▶ [Task statement] Search the records for the word "motos" and copy every line in which it occurs.

▶ [Material shown]

-=-=-=-=-

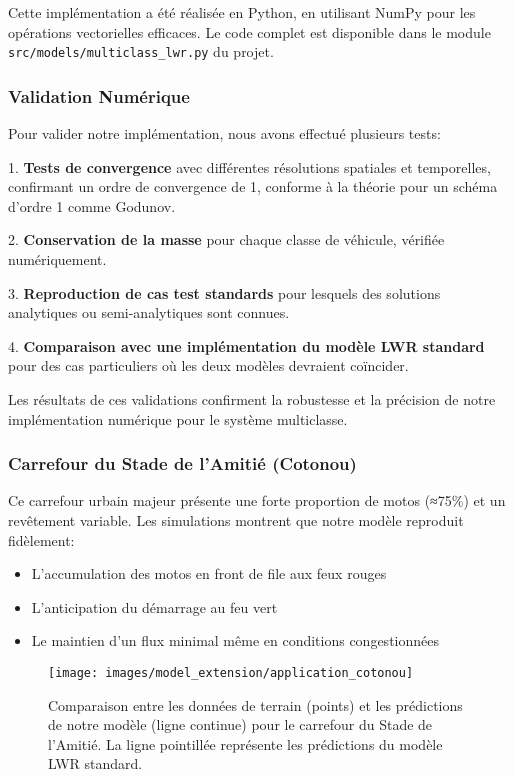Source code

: Cette implémentation a été réalisée en Python, en utilisant NumPy pour les opérations vectorielles efficaces. Le code complet est disponible dans le module \texttt{src/models/multiclass\_lwr.py} du projet.

\subsubsection{Validation Numérique}
\label{subsubsec:validation_numerique}

Pour valider notre implémentation, nous avons effectué plusieurs tests:

1. \textbf{Tests de convergence} avec différentes résolutions spatiales et temporelles, confirmant un ordre de convergence de 1, conforme à la théorie pour un schéma d'ordre 1 comme Godunov.

2. \textbf{Conservation de la masse} pour chaque classe de véhicule, vérifiée numériquement.

3. \textbf{Reproduction de cas test standards} pour lesquels des solutions analytiques ou semi-analytiques sont connues.

4. \textbf{Comparaison avec une implémentation du modèle LWR standard} pour des cas particuliers où les deux modèles devraient coïncider.

Les résultats de ces validations confirment la robustesse et la précision de notre implémentation numérique pour le système multiclasse.

\subsubsection{Carrefour du Stade de l'Amitié (Cotonou)}
\label{subsubsec:carrefour_stade}

Ce carrefour urbain majeur présente une forte proportion de motos (≈75\%) et un revêtement variable. Les simulations montrent que notre modèle reproduit fidèlement:
\begin{itemize}
\item L'accumulation des motos en front de file aux feux rouges
\item L'anticipation du démarrage au feu vert
\item Le maintien d'un flux minimal même en conditions congestionnées
\end{itemize}

\begin{figure}[htbp]
\centering
\texttt{[image: images/model\_extension/application\_cotonou]}
\caption{Comparaison entre les données de terrain (points) et les prédictions de notre modèle (ligne continue) pour le carrefour du Stade de l'Amitié. La ligne pointillée représente les prédictions du modèle LWR standard.}
\label{fig:application_cotonou}
\end{figure}

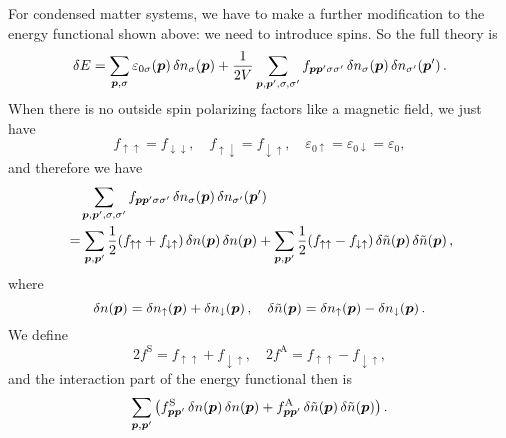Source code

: \documentclass[hyperref, a4paper]{article}
\begin{document}
For condensed matter systems, 
we have to make a further modification to the energy functional shown above: 
we need to introduce spins. 
So the full theory is 
\begin{equation}
    \var{E} = \sum_{\vb*{p}, \sigma} \varepsilon_{0 \sigma} (\vb*{p}) \var{n_\sigma(\vb*{p})}
    + \frac{1}{2V} \sum_{\vb*{p}, \vb*{p}', \sigma, \sigma'}
    f_{\vb*{p} \vb*{p}' \sigma \sigma'} \var{n_{\sigma}(\vb*{p})} \var{n_{\sigma'} (\vb*{p}')}.
\end{equation}
When there is no outside spin polarizing factors 
like a magnetic field, 
we just have 
\begin{equation}
    f_{\uparrow \uparrow} = f_{\downarrow \downarrow}, \quad 
    f_{\uparrow \downarrow} = f_{\downarrow \uparrow}, \quad 
    \varepsilon_{0 \uparrow} = \varepsilon_{0 \downarrow} = \varepsilon_0,
\end{equation}
and therefore we have 
\[
    \begin{aligned}
        &\quad \sum_{\vb*{p}, \vb*{p}', \sigma, \sigma'} 
        f_{\vb*{p} \vb*{p}' \sigma \sigma'} \var{n_{\sigma}(\vb*{p})} \var{n_{\sigma'} (\vb*{p}')} \\
        &= \sum_{\vb*{p}, \vb*{p}'} \frac{1}{2} (f_{\uparrow \uparrow} + f_{\downarrow \uparrow})
        \var{n(\vb*{p})} \var{{n}(\vb*{p})}
        + \sum_{\vb*{p}, \vb*{p}'} \frac{1}{2} (f_{\uparrow \uparrow} - f_{\downarrow \uparrow})
        \var{\tilde{n}(\vb*{p})} \var{\tilde{n}(\vb*{p})},
    \end{aligned}
\]
where 
\begin{equation}
    \var{n(\vb*{p})} = \var{n_\uparrow(\vb*{p})} + \var{n_\downarrow(\vb*{p})}, \quad 
    \var{\tilde{n}(\vb*{p})} = \var{n_\uparrow(\vb*{p})} - \var{n_\downarrow(\vb*{p})}.
\end{equation}
We define 
\begin{equation}
    2f^{\text{S}} = f_{\uparrow \uparrow} + f_{\downarrow \uparrow}, \quad 
    2f^{\text{A}} = f_{\uparrow \uparrow} - f_{\downarrow \uparrow}, 
\end{equation}
and the interaction part of the energy functional then is 
\begin{equation}
    \sum_{\vb*{p}, \vb*{p}'} \left(
        f^{\text{S}}_{\vb*{p} \vb*{p}'} \var{n(\vb*{p})} \var{{n}(\vb*{p})}
    + f^{\text{A}}_{\vb*{p} \vb*{p}'} \var{\tilde{n}(\vb*{p})} \var{\tilde{n}(\vb*{p})}
    \right).
\end{equation}
\end{document}
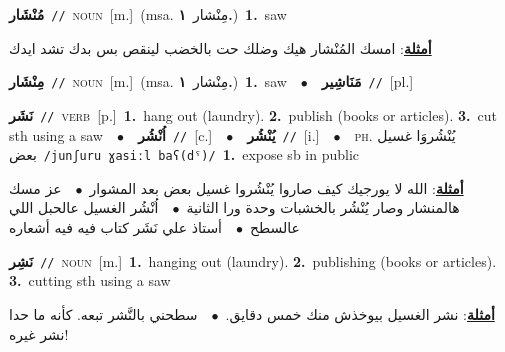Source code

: \documentclass[10pt,a4paper,twoside]{article} %
\begin{document}
\begin{multicols}{2}
{\setlength\topsep{0pt}\textbf{\foreignlanguage{arabic}{مُنْشَار}}\ {\color{gray}\texttt{//}\color{black}}\ \textsc{noun}\ [m.]\ \color{gray}(msa. \foreignlanguage{arabic}{مِنْشار}~\foreignlanguage{arabic}{\textbf{١.}})\color{black}\ \textbf{1.}~saw\  \begin{flushright}\color{gray}\foreignlanguage{arabic}{\textbf{\underline{\foreignlanguage{arabic}{أمثلة}}}: امسك المُنْشار هيك وضلك حت بالخضب لينقص بس بدك تشد ايدك}\end{flushright}\color{black}} \vspace{2mm}

{\setlength\topsep{0pt}\textbf{\foreignlanguage{arabic}{مِنْشَار}}\ {\color{gray}\texttt{//}\color{black}}\ \textsc{noun}\ [m.]\ \color{gray}(msa. \foreignlanguage{arabic}{مِنْشار}~\foreignlanguage{arabic}{\textbf{١.}})\color{black}\ \textbf{1.}~saw\ \ $\bullet$\ \ \setlength\topsep{0pt}\textbf{\foreignlanguage{arabic}{مَنَاشِير}}\ {\color{gray}\texttt{//}\color{black}}\ [pl.]\ } \vspace{2mm}

{\setlength\topsep{0pt}\textbf{\foreignlanguage{arabic}{نَشَر}}\ {\color{gray}\texttt{//}\color{black}}\ \textsc{verb}\ [p.]\ \textbf{1.}~hang out (laundry).  \textbf{2.}~publish (books or articles).  \textbf{3.}~cut sth using a saw\ \ $\bullet$\ \ \setlength\topsep{0pt}\textbf{\foreignlanguage{arabic}{اُنْشُر}}\ {\color{gray}\texttt{//}\color{black}}\ [c.]\ \ $\bullet$\ \ \setlength\topsep{0pt}\textbf{\foreignlanguage{arabic}{يُنْشُر}}\ {\color{gray}\texttt{//}\color{black}}\ [i.]\ \ $\bullet$\ \ \textsc{ph.} \color{gray} \foreignlanguage{arabic}{يُنْشُروَا غسيل بعض}\color{black}\ {\color{gray}\texttt{/{\sffamily junʃuru ɣasiːl baʕ(dˤ)}/}\color{black}}\ \textbf{1.}~expose sb in public\  \begin{flushright}\color{gray}\foreignlanguage{arabic}{\textbf{\underline{\foreignlanguage{arabic}{أمثلة}}}: الله لا يورجيك كيف صاروا يُنْشُروا غسيل بعض بعد المشوار\ $\bullet$\ \  عز مسك هالمنشار وصار يُنْشُر بالخشبات وحدة ورا الثانية\ $\bullet$\ \  اُنْشُر الغسيل عالحبل اللي عالسطح\ $\bullet$\ \  أستاذ علي نَشَر كتاب فيه فيه أشعاره}\end{flushright}\color{black}} \vspace{2mm}

{\setlength\topsep{0pt}\textbf{\foreignlanguage{arabic}{نَشِر}}\ {\color{gray}\texttt{//}\color{black}}\ \textsc{noun}\ [m.]\ \textbf{1.}~hanging out (laundry).  \textbf{2.}~publishing (books or articles).  \textbf{3.}~cutting sth using a saw\  \begin{flushright}\color{gray}\foreignlanguage{arabic}{\textbf{\underline{\foreignlanguage{arabic}{أمثلة}}}: نشر الغسيل بيوخذش منك خمس دقايق.\ $\bullet$\ \  سطحني بالنَّشر تبعه. كأنه ما حدا نشر غيره!}\end{flushright}\color{black}} \vspace{2mm}


\end{multicols}
\end{document}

-=-=-=-=-

▶ [Solution to this task]
Ce carrefour urbain majeur présente une forte proportion de motos (≈75\%) et un revêtement variable. Les simulations montrent que notre modèle reproduit fidèlement:
\item L'accumulation des motos en front de file aux feux rouges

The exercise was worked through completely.